Maine is intensely impoverished, and at that time it wasn’t particularly gay-friendly. I definitely grew up knowing what hungry looked like, aware of alcoholism, domestic abuse, and what happened to girls in the factories in our logging towns. At the time, I hadn’t heard of Riot Grrls or queer anything. I just appreciated that these hardcore guys welcomed me in. They didn’t comment on my androgyny or call attention to my sex; we all wore band t-shirts and hoodies like they were a uniform, and it was very innocent. Still, our angst was totally genuine and rooted in the classism that ran through all of our lives, even though probably none of us knew that term.

M.I.A – “Paper Planes”

M.I.A. has said (in an interview in Fader magazine) that this song is about how the worst thing that anyone can say to immigrants and refugees in this country is something like, “What I wanna do is come and get your money,” implying that they don’t contribute to our culture, that they’re leeches. In this song when she says, “All I wanna do is [sound of gun shooting and reloading, cash register opening] and take your money,” she conveyed half of that in sound effects, leaving the actual words as obscene, censored right out. I think it’s quite painful and true that Americans treat immigrants and refugees as though they’re looking for a handout, when their opportunities are often scant, and they might be coming from quite tragic circumstances. But then, I think we also treat a lot of the lower middle class and people below the poverty line that way as well. There’s that horrifying attitude that the far right has, that “the 99%” are all living on welfare and that we want a handout, as though the majority of us aren’t incredibly hard-working blue collar folks, teachers, the people fixing the roads. It all feels related to me, and of course, the book is about the interconnectivity of oppression, and how LGBTQIA people and women have traditionally had fewer opportunities than straight men, and are treated as second class citizens.

Ironically, before I had any idea whatsoever what this song was about, I was listening to it constantly while researching the book because it was in a skate video for this all-women skateboarding competition that some people I know were in.
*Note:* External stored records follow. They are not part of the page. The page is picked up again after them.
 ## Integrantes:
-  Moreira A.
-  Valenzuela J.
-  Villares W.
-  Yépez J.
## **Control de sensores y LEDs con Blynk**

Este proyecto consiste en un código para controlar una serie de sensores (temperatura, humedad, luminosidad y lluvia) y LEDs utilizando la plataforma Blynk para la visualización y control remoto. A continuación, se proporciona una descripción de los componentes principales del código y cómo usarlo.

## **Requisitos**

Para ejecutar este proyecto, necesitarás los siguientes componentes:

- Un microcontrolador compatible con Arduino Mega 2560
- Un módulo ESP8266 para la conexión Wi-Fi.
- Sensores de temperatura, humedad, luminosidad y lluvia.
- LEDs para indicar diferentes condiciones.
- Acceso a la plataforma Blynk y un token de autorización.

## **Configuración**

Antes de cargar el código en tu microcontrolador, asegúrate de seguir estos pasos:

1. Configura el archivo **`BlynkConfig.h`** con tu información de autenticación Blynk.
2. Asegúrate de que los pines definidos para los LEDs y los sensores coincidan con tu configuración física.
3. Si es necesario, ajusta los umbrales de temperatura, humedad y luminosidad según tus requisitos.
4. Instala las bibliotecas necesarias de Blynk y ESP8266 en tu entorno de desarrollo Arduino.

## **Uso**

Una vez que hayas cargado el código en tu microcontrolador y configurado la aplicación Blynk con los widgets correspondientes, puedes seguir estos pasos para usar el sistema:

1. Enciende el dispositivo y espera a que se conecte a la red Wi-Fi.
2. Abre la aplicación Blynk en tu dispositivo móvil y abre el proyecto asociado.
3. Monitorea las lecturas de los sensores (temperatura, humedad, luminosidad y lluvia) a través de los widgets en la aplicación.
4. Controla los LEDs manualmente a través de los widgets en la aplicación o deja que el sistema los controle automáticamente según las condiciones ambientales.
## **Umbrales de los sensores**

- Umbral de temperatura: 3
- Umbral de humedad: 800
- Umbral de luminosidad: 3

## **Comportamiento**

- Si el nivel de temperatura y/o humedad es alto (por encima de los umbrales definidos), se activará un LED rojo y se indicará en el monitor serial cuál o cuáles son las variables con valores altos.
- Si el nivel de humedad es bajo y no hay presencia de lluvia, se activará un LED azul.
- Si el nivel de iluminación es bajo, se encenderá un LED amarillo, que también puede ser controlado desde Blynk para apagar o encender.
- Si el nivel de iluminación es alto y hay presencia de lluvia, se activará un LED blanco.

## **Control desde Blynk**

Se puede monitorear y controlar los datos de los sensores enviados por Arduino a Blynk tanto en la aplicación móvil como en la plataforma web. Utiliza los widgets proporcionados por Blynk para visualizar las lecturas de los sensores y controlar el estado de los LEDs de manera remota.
I was just living and breathing that song and thinking about strong women and queer people and I had no idea until way later that the song was satirizing the oppression of immigrants. So there’s that.

Carissa’s Wierd – Drunk with the Only Saints I Know

I was part of the South Park generation. I knew an awful lot of people who thought, based on having grown up around that sort of “shove it in your face and deal with it” humor, that ignoring PC prescriptions of how to speak to people would be ultimately liberating. Their reasoning was that if you don’t give “bad” words power, they can’t be used against you. It was really flawed logic, but many of us hadn’t been oppressed or informed enough to understand the damage that kind of thinking could do. Though, to be fair, I’ve since discovered that a whole other set of dangers come along with policing language. In trying to avoid alienating anyone, we sometimes wind up silencing each other, and getting very little done. There has to be tolerance for debating truly disparate points of view.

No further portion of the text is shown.